- **Task objective**
Find how many lines below mention "align". Nothing but the number is needed.

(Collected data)
════════════════

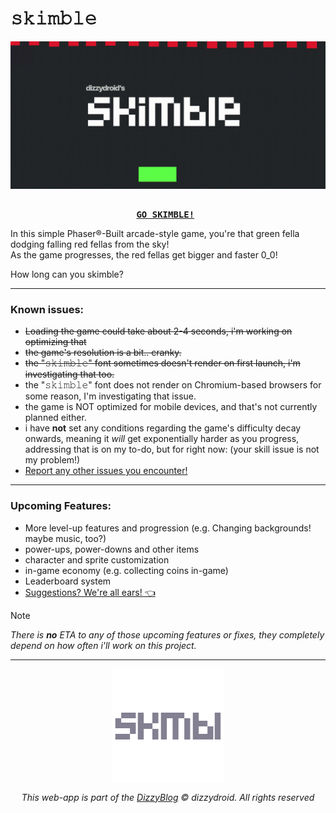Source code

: # 𝚜𝚔𝚒𝚖𝚋𝚕𝚎

<div id="header" align="center">
 <img src="assets/img/skimblegif.gif">
</div>

<pre align = "center"> <b> 
<a href="https://dizzydroid.github.io/skimble/">GO SKIMBLE!</a> </b>
</pre>

In this simple Phaser®-Built arcade-style game, you're that green fella dodging falling red fellas from the sky!<br>
As the game progresses, the red fellas get bigger and faster 0_0!<br>

How long can you skimble?

______________________________________
### Known issues: 
- ~~Loading the game could take about 2-4 seconds, i'm working on optimizing that~~
- ~~the game's resolution is a bit.. cranky.~~
- ~~the "𝚜𝚔𝚒𝚖𝚋𝚕𝚎" font sometimes doesn't render on first launch, i'm investigating that too.~~
- the "𝚜𝚔𝚒𝚖𝚋𝚕𝚎" font does not render on Chromium-based browsers for some reason, I'm investigating that issue.
- the game is NOT optimized for mobile devices, and that's not currently planned either.
- i have <b>not</b> set any conditions regarding the game's difficulty decay onwards, meaning it <i>will</i> get exponentially harder as you progress, addressing that is on my to-do, but for right now: (your skill issue is not my problem!)
- [Report any other issues you encounter!](https://github.com/dizzydroid/skimble/issues)
___________________________________________________________

### Upcoming Features: 
- More level-up features and progression (e.g. Changing backgrounds! maybe music, too?)
- power-ups, power-downs and other items
- character and sprite customization
- in-game economy (e.g. collecting coins in-game)
- Leaderboard system
- [Suggestions? We're all ears! 👈 ](https://github.com/dizzydroid/skimble/discussions)

> [!NOTE]
<i>There is <b>no</b> ETA to any of those upcoming features or fixes, they completely depend on how often i'll work on this project.
___________________________________________________________

<div id="footer" align="center">
 <img src="assets/img/skmbl_logo.png">
</div>


<p align="center"> This web-app is part of the <a href = "https://dizzydroid.github.io/blog.html">DizzyBlog</a> © dizzydroid. All rights reserved </p>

════════════════

- **Answer space**
4